▶ _WHAT TO WORK ON_: Word for word, restate the line containing "- [x] 4.3 Create regime strength scoring" and all the lines that come after it in the entries below. Include nothing from before it.
BEGIN
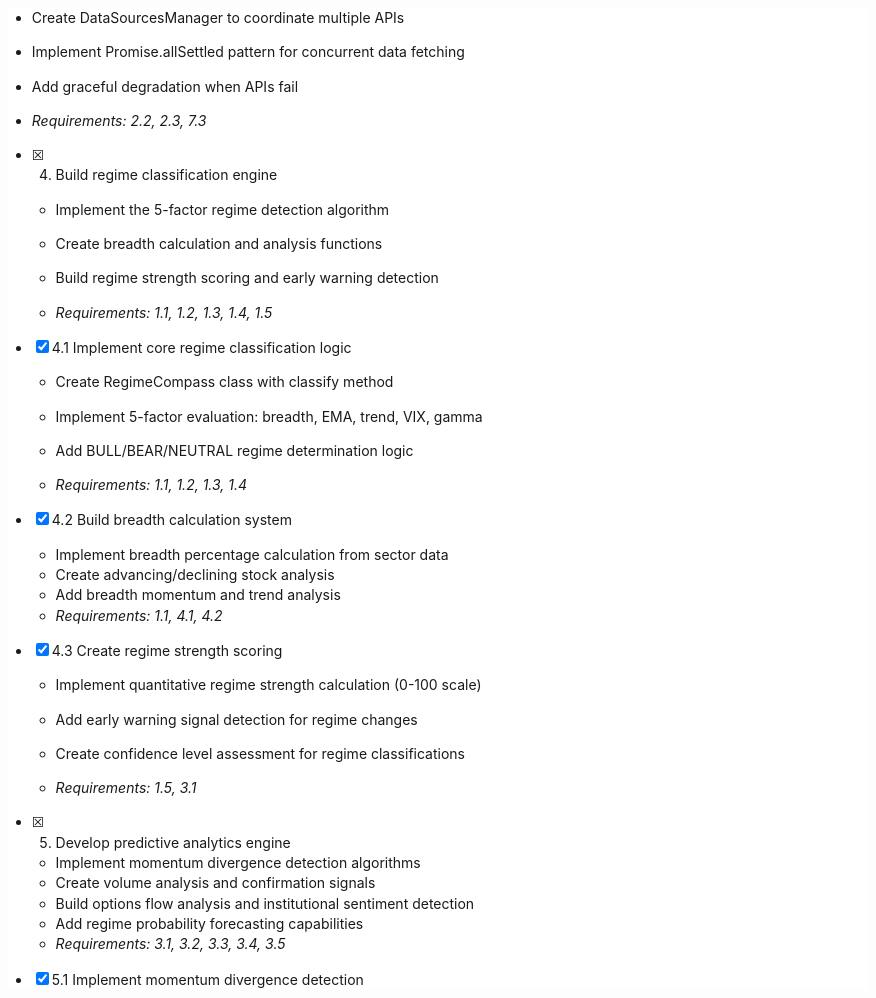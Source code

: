 



  - Create DataSourcesManager to coordinate multiple APIs
  - Implement Promise.allSettled pattern for concurrent data fetching
  - Add graceful degradation when APIs fail


  - _Requirements: 2.2, 2.3, 7.3_

- [x] 4. Build regime classification engine

  - Implement the 5-factor regime detection algorithm


  - Create breadth calculation and analysis functions
  - Build regime strength scoring and early warning detection
  - _Requirements: 1.1, 1.2, 1.3, 1.4, 1.5_



- [x] 4.1 Implement core regime classification logic



  - Create RegimeCompass class with classify method
  - Implement 5-factor evaluation: breadth, EMA, trend, VIX, gamma
  - Add BULL/BEAR/NEUTRAL regime determination logic


  - _Requirements: 1.1, 1.2, 1.3, 1.4_



- [x] 4.2 Build breadth calculation system


  - Implement breadth percentage calculation from sector data
  - Create advancing/declining stock analysis
  - Add breadth momentum and trend analysis
  - _Requirements: 1.1, 4.1, 4.2_



- [x] 4.3 Create regime strength scoring


  - Implement quantitative regime strength calculation (0-100 scale)
  - Add early warning signal detection for regime changes
  - Create confidence level assessment for regime classifications


  - _Requirements: 1.5, 3.1_

- [x] 5. Develop predictive analytics engine

  - Implement momentum divergence detection algorithms
  - Create volume analysis and confirmation signals
  - Build options flow analysis and institutional sentiment detection
  - Add regime probability forecasting capabilities
  - _Requirements: 3.1, 3.2, 3.3, 3.4, 3.5_



- [x] 5.1 Implement momentum divergence detection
END
▶ _WRITTEN RESPONSE_:
- [x] 4.3 Create regime strength scoring


  - Implement quantitative regime strength calculation (0-100 scale)
  - Add early warning signal detection for regime changes
  - Create confidence level assessment for regime classifications


  - _Requirements: 1.5, 3.1_

- [x] 5. Develop predictive analytics engine

  - Implement momentum divergence detection algorithms
  - Create volume analysis and confirmation signals
  - Build options flow analysis and institutional sentiment detection
  - Add regime probability forecasting capabilities
  - _Requirements: 3.1, 3.2, 3.3, 3.4, 3.5_



- [x] 5.1 Implement momentum divergence detection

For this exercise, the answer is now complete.